EXERCISE DESCRIPTION - An exact reprint of the data below is required, line for line.

(Saved entries)
== Segment start ==

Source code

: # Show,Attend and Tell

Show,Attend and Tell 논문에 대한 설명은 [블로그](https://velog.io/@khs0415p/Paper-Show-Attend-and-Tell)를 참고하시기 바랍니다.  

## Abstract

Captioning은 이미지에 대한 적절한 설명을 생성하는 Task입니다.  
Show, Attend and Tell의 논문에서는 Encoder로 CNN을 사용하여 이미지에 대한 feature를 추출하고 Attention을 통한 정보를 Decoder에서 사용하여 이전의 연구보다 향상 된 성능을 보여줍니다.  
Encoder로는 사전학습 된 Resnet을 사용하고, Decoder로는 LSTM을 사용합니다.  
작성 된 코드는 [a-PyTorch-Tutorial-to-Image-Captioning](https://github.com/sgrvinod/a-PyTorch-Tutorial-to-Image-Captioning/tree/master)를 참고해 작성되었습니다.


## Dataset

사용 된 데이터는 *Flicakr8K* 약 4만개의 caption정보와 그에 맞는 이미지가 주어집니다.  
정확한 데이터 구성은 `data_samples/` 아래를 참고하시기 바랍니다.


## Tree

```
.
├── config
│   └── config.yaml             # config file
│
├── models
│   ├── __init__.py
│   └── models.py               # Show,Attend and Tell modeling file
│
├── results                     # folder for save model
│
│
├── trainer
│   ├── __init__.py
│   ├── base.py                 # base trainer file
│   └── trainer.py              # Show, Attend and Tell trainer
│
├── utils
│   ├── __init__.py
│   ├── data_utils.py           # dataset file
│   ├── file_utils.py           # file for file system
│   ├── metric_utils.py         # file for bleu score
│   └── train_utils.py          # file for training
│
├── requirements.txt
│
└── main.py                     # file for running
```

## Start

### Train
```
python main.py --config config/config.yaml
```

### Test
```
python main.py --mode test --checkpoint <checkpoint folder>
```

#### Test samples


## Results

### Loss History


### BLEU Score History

== Segment end ==

RESULT BELOW -
Source code

: # Show,Attend and Tell

Show,Attend and Tell 논문에 대한 설명은 [블로그](https://velog.io/@khs0415p/Paper-Show-Attend-and-Tell)를 참고하시기 바랍니다.  

## Abstract

Captioning은 이미지에 대한 적절한 설명을 생성하는 Task입니다.  
Show, Attend and Tell의 논문에서는 Encoder로 CNN을 사용하여 이미지에 대한 feature를 추출하고 Attention을 통한 정보를 Decoder에서 사용하여 이전의 연구보다 향상 된 성능을 보여줍니다.  
Encoder로는 사전학습 된 Resnet을 사용하고, Decoder로는 LSTM을 사용합니다.  
작성 된 코드는 [a-PyTorch-Tutorial-to-Image-Captioning](https://github.com/sgrvinod/a-PyTorch-Tutorial-to-Image-Captioning/tree/master)를 참고해 작성되었습니다.


## Dataset

사용 된 데이터는 *Flicakr8K* 약 4만개의 caption정보와 그에 맞는 이미지가 주어집니다.  
정확한 데이터 구성은 `data_samples/` 아래를 참고하시기 바랍니다.


## Tree

```
.
├── config
│   └── config.yaml             # config file
│
├── models
│   ├── __init__.py
│   └── models.py               # Show,Attend and Tell modeling file
│
├── results                     # folder for save model
│
│
├── trainer
│   ├── __init__.py
│   ├── base.py                 # base trainer file
│   └── trainer.py              # Show, Attend and Tell trainer
│
├── utils
│   ├── __init__.py
│   ├── data_utils.py           # dataset file
│   ├── file_utils.py           # file for file system
│   ├── metric_utils.py         # file for bleu score
│   └── train_utils.py          # file for training
│
├── requirements.txt
│
└── main.py                     # file for running
```

## Start

### Train
```
python main.py --config config/config.yaml
```

### Test
```
python main.py --mode test --checkpoint <checkpoint folder>
```

#### Test samples


## Results

### Loss History


### BLEU Score History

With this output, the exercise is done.